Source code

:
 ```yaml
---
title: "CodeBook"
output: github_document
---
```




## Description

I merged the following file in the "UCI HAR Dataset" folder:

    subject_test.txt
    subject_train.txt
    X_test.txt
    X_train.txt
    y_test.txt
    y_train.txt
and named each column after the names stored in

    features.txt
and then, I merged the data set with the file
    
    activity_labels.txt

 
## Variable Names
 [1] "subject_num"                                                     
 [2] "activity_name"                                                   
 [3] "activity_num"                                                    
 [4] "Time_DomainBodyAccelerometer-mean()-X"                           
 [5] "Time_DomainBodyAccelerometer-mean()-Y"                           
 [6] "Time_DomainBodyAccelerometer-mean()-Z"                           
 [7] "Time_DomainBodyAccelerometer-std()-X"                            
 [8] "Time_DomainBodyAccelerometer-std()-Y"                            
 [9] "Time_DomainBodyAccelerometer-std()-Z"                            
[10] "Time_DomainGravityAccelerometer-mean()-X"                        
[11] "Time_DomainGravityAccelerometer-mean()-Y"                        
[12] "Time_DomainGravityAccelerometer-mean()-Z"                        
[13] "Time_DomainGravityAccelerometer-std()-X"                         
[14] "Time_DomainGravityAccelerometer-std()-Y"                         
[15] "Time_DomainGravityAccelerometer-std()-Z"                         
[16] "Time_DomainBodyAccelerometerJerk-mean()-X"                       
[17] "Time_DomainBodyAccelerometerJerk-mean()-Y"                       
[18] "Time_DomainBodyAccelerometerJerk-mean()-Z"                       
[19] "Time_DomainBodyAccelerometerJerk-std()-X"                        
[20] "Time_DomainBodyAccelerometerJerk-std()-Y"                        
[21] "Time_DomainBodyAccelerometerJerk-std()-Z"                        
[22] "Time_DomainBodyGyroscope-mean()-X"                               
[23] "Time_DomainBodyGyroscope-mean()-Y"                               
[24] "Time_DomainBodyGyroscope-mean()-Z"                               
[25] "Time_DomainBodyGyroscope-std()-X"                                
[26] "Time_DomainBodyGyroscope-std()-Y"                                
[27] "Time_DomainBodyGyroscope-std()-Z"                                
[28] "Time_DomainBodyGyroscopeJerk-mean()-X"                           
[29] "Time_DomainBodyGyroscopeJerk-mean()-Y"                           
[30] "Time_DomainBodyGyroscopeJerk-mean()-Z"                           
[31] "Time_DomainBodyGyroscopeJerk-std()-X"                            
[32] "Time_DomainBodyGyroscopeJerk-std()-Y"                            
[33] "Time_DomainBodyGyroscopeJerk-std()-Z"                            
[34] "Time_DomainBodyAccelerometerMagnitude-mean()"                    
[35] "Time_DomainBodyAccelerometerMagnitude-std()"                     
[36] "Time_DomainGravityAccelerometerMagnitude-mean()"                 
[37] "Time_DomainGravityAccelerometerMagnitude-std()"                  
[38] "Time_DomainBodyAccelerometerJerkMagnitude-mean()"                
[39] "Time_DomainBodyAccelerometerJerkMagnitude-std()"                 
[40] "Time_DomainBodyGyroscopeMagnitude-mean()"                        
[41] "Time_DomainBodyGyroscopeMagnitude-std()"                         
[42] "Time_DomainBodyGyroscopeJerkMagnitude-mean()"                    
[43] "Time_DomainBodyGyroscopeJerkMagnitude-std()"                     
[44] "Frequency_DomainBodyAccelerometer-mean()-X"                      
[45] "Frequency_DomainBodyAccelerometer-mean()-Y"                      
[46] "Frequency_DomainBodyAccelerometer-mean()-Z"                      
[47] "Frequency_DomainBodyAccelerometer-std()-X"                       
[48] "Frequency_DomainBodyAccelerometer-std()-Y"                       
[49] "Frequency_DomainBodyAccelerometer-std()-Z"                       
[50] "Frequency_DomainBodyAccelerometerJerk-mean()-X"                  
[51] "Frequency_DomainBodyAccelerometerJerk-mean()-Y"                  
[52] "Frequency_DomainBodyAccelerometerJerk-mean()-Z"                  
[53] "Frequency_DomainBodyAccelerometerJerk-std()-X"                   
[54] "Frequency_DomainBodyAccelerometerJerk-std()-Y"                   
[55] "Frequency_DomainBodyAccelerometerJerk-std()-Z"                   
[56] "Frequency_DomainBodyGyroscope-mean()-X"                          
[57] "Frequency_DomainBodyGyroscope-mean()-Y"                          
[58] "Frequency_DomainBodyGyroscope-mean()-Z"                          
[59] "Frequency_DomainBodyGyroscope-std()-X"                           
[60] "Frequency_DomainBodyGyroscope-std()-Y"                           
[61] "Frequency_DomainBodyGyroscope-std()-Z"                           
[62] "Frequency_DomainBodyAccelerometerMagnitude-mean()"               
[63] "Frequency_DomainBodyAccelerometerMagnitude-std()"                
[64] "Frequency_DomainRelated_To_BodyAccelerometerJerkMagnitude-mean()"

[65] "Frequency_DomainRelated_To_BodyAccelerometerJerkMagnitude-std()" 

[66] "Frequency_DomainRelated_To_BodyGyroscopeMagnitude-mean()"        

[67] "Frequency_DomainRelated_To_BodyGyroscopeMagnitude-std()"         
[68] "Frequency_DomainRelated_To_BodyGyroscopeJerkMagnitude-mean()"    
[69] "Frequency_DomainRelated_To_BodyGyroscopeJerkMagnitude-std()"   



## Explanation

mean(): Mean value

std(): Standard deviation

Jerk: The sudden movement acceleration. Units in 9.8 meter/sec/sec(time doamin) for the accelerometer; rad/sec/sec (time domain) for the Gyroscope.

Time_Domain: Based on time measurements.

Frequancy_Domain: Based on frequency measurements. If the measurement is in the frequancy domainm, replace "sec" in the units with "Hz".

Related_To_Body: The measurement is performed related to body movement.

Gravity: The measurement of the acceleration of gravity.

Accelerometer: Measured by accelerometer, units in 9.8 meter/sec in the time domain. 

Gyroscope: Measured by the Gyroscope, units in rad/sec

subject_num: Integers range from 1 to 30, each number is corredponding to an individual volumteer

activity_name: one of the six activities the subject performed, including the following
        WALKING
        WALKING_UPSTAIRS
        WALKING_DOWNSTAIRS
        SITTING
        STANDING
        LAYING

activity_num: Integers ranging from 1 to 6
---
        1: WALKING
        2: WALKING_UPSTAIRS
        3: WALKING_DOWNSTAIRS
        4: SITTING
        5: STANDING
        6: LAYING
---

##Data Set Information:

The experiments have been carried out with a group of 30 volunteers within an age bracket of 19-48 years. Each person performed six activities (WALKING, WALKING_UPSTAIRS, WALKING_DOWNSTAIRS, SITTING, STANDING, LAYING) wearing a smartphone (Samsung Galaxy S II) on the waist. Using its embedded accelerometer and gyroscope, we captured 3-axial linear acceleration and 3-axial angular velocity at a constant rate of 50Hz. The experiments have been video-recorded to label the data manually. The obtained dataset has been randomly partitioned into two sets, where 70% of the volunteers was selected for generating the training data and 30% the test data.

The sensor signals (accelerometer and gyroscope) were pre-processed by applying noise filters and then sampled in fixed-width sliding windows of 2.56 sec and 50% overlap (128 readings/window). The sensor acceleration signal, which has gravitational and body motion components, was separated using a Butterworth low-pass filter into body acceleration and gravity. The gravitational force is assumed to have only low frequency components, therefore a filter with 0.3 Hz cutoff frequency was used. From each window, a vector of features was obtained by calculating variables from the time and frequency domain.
===============
§ **THE TASK**
Whenever a line of the material above contains the string "then", copy that line out.

§ **RESPONSE BELOW**
and then, I merged the data set with the file
The sensor signals (accelerometer and gyroscope) were pre-processed by applying noise filters and then sampled in fixed-width sliding windows of 2.56 sec and 50% overlap (128 readings/window). The sensor acceleration signal, which has gravitational and body motion components, was separated using a Butterworth low-pass filter into body acceleration and gravity. The gravitational force is assumed to have only low frequency components, therefore a filter with 0.3 Hz cutoff frequency was used. From each window, a vector of features was obtained by calculating variables from the time and frequency domain.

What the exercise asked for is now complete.